IL LEVIATANO GENTILE - "Vuole andare sui social? Documenti, prego. Lo facciamo per i suoi figli"
Siamo talmente assuefatti all'idea che lo Stato debba proteggerci che non badiamo più alle notizie con cui il grande Leviatano allarga la propria presa su di noi. La Francia ha approvato il divieto di accesso ai social per i minori di quindici anni. La ragione dichiarata è motivata: dipendenza, cyberbullismo, la sofferenza di ragazzi esposti senza tregua e senza sonno. Nessuno è obbligato a fingere che questi problemi non esistano, né a scambiare TikTok e Instagram per innocenti piazze di paese. Eppure la vera posta non è il male denunciato, ma il potere che, per arginarlo, siamo disposti a consegnare allo Stato in nome della protezione dei ragazzi.
Il divieto pensato
per pochi si rovescia
in obbligo per tutti
Per impedire a un quattordicenne di aprire un profilo occorre sapere quanti anni abbia chiunque provi ad accedere. Un documento d'identità, una stima biometrica del volto: il metodo potrà cambiare, il principio resta. Ogni utente dovrà dimostrare di essere abbastanza adulto per entrare, anche chi ha cinquant'anni e usa un social per lavoro o per scambiare fotografie con amici lontani. Il divieto pensato per pochi si rovescia in obbligo per tutti. Non è nemmeno un sospetto da malpensanti: annunciando la misura, il governo francese ha ammesso che per alcuni mesi tutti dovranno dimostrare la propria età, e che l'account di chi non ha ancora quindici anni verrà chiuso. L'obbligo generale non è un effetto collaterale dai soliti sospettosi: è la forma dichiarata con cui la norma si presenta.

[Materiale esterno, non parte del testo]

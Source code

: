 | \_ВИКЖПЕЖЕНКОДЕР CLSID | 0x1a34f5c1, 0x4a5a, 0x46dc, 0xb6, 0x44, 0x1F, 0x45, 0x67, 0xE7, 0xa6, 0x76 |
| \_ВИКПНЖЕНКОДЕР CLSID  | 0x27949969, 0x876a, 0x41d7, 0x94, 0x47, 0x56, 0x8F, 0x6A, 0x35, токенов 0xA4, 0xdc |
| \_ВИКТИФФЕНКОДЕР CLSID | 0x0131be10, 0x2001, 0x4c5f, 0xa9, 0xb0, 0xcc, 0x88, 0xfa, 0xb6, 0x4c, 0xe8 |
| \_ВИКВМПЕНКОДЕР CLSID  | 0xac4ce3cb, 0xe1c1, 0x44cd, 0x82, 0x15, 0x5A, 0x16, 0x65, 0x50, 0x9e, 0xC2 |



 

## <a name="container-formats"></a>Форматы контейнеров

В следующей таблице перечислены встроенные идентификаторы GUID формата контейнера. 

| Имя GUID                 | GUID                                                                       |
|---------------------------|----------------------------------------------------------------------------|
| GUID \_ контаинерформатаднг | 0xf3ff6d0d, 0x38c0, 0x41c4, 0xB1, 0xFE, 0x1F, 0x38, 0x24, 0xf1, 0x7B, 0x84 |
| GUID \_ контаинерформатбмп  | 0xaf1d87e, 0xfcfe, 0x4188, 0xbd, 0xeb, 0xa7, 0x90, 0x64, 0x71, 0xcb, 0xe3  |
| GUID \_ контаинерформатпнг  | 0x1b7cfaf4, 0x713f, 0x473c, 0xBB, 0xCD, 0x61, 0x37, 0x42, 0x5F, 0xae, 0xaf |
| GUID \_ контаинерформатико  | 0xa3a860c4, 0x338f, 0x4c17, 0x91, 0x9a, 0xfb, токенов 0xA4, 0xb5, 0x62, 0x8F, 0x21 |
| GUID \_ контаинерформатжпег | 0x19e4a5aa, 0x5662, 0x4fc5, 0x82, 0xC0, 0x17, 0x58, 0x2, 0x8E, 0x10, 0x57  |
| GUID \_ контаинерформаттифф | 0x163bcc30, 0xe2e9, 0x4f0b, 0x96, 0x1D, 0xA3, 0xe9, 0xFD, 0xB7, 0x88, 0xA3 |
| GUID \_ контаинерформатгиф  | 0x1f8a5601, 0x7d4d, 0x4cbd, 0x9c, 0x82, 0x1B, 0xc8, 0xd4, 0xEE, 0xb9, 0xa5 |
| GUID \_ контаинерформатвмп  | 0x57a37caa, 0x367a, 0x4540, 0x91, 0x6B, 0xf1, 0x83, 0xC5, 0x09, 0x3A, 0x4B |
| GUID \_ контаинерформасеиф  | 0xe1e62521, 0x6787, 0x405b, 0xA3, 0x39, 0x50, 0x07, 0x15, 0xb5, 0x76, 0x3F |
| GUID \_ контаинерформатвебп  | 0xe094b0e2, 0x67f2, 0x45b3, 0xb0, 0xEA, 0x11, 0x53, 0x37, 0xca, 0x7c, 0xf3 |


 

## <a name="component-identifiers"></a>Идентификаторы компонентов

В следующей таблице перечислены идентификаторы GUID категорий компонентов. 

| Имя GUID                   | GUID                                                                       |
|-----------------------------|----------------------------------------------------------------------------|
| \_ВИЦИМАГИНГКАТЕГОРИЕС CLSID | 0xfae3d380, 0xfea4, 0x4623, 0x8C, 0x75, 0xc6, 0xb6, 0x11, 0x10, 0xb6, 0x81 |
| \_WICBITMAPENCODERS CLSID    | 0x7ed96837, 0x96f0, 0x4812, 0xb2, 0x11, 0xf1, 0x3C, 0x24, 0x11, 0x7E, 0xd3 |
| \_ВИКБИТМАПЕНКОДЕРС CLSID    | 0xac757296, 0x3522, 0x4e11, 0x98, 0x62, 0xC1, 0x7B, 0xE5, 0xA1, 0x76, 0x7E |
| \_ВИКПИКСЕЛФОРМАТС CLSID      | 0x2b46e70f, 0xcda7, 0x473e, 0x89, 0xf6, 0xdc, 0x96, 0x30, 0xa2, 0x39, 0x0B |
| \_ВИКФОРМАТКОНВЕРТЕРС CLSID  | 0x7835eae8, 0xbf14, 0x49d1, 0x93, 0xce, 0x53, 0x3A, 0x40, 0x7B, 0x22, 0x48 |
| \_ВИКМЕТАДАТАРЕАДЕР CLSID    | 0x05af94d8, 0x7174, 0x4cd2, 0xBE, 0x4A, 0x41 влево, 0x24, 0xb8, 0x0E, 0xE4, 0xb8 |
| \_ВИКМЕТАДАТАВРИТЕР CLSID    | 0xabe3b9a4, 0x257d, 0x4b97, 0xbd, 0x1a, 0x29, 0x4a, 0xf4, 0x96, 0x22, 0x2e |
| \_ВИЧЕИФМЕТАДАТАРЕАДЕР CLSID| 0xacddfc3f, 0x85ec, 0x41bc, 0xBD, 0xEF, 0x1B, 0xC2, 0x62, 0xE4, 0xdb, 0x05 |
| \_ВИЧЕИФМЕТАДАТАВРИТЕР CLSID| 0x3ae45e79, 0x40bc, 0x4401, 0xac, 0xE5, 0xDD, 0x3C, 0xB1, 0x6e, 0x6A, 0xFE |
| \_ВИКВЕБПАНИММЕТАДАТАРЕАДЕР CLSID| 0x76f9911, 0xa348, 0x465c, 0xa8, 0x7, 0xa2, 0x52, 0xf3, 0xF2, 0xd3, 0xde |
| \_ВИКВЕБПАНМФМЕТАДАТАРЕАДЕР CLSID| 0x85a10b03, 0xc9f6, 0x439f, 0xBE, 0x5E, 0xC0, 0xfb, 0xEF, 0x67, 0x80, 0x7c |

Una volta aperto, questo varco resta aperto. Oggi serve a verificare l'età; domani può adattarsi ad altri contenuti, ad altre soglie di tolleranza e intolleranza. Non servono complotti. È già accaduto. In Francia alcuni poteri nati con lo stato d'emergenza dopo gli attentati del 2015 entrarono nel diritto ordinario nel 2017. Negli Stati Uniti, quattordici delle sedici disposizioni temporanee del Patriot Act furono rese permanenti. Le infrastrutture di controllo nascono per un'emergenza, le sopravvivono, e restano a disposizione per essere superate alla emergenza successiva.
Il Leviatano mette un tornello
all'ingresso di ogni spazio
digitale, e decide chi passa,
e a quali condizioni
Il Leviatano contemporaneo ha imparato a crescere senza mostrare i denti. Si presenta come tutore, invoca la salute e la difesa dei più fragili. Ogni causa possiede una sua nobiltà, e proprio per questo disarma chi vorrebbe discuterne i mezzi: contestare il dispositivo equivale presto a sembrare indifferenti al problema che lo giustifica. Chi obietta sulla verifica generalizzata dell'identità viene ricacciato davanti al volto del ragazzo che lo schermo isola e perseguita. La domanda sulla libertà scompare sotto il peso della compassione, e il consenso si ottiene per via morale, quasi amministrativa. Mentre una nuova porzione di vita privata passa sotto sorveglianza.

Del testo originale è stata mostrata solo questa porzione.